(Saved data entries)
┄┄┄┄┄┄┄┄┄┄

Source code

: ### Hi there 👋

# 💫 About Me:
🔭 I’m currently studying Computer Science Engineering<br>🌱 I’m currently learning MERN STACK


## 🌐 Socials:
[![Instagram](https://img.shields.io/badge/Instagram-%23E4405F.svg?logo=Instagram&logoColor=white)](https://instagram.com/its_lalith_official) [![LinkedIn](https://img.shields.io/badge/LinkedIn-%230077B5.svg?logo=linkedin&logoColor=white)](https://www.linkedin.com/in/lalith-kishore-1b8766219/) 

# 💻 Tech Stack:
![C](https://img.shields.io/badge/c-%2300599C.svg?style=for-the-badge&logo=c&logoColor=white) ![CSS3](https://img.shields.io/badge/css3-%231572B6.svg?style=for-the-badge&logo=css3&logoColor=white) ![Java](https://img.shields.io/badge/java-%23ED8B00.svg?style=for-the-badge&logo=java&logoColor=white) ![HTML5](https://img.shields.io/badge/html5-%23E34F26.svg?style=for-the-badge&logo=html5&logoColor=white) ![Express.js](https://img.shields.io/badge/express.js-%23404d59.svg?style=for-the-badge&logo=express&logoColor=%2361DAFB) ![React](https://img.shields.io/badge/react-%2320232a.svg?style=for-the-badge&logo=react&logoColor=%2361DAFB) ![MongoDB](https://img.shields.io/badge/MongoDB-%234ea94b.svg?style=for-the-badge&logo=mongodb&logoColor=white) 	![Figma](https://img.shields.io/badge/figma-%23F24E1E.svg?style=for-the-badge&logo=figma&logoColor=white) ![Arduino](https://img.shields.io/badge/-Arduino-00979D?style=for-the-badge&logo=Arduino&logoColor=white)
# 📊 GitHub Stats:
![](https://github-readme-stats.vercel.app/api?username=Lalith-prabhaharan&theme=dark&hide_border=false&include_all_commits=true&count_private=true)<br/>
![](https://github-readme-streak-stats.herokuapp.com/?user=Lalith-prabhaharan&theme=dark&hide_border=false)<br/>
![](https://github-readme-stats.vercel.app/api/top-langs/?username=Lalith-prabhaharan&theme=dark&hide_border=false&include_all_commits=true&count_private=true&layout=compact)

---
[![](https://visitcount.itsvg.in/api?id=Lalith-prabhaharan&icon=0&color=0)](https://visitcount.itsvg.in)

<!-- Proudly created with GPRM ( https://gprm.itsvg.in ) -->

┄┄┄┄┄┄┄┄┄┄

- EXERCISE -
Could you give the data above again, exact in every line?

- ANSWER SPACE -
Source code

: ### Hi there 👋

# 💫 About Me:
🔭 I’m currently studying Computer Science Engineering<br>🌱 I’m currently learning MERN STACK


## 🌐 Socials:
[![Instagram](https://img.shields.io/badge/Instagram-%23E4405F.svg?logo=Instagram&logoColor=white)](https://instagram.com/its_lalith_official) [![LinkedIn](https://img.shields.io/badge/LinkedIn-%230077B5.svg?logo=linkedin&logoColor=white)](https://www.linkedin.com/in/lalith-kishore-1b8766219/) 

# 💻 Tech Stack:
![C](https://img.shields.io/badge/c-%2300599C.svg?style=for-the-badge&logo=c&logoColor=white) ![CSS3](https://img.shields.io/badge/css3-%231572B6.svg?style=for-the-badge&logo=css3&logoColor=white) ![Java](https://img.shields.io/badge/java-%23ED8B00.svg?style=for-the-badge&logo=java&logoColor=white) ![HTML5](https://img.shields.io/badge/html5-%23E34F26.svg?style=for-the-badge&logo=html5&logoColor=white) ![Express.js](https://img.shields.io/badge/express.js-%23404d59.svg?style=for-the-badge&logo=express&logoColor=%2361DAFB) ![React](https://img.shields.io/badge/react-%2320232a.svg?style=for-the-badge&logo=react&logoColor=%2361DAFB) ![MongoDB](https://img.shields.io/badge/MongoDB-%234ea94b.svg?style=for-the-badge&logo=mongodb&logoColor=white) 	![Figma](https://img.shields.io/badge/figma-%23F24E1E.svg?style=for-the-badge&logo=figma&logoColor=white) ![Arduino](https://img.shields.io/badge/-Arduino-00979D?style=for-the-badge&logo=Arduino&logoColor=white)
# 📊 GitHub Stats:
![](https://github-readme-stats.vercel.app/api?username=Lalith-prabhaharan&theme=dark&hide_border=false&include_all_commits=true&count_private=true)<br/>
![](https://github-readme-streak-stats.herokuapp.com/?user=Lalith-prabhaharan&theme=dark&hide_border=false)<br/>
![](https://github-readme-stats.vercel.app/api/top-langs/?username=Lalith-prabhaharan&theme=dark&hide_border=false&include_all_commits=true&count_private=true&layout=compact)

---
[![](https://visitcount.itsvg.in/api?id=Lalith-prabhaharan&icon=0&color=0)](https://visitcount.itsvg.in)

<!-- Proudly created with GPRM ( https://gprm.itsvg.in ) -->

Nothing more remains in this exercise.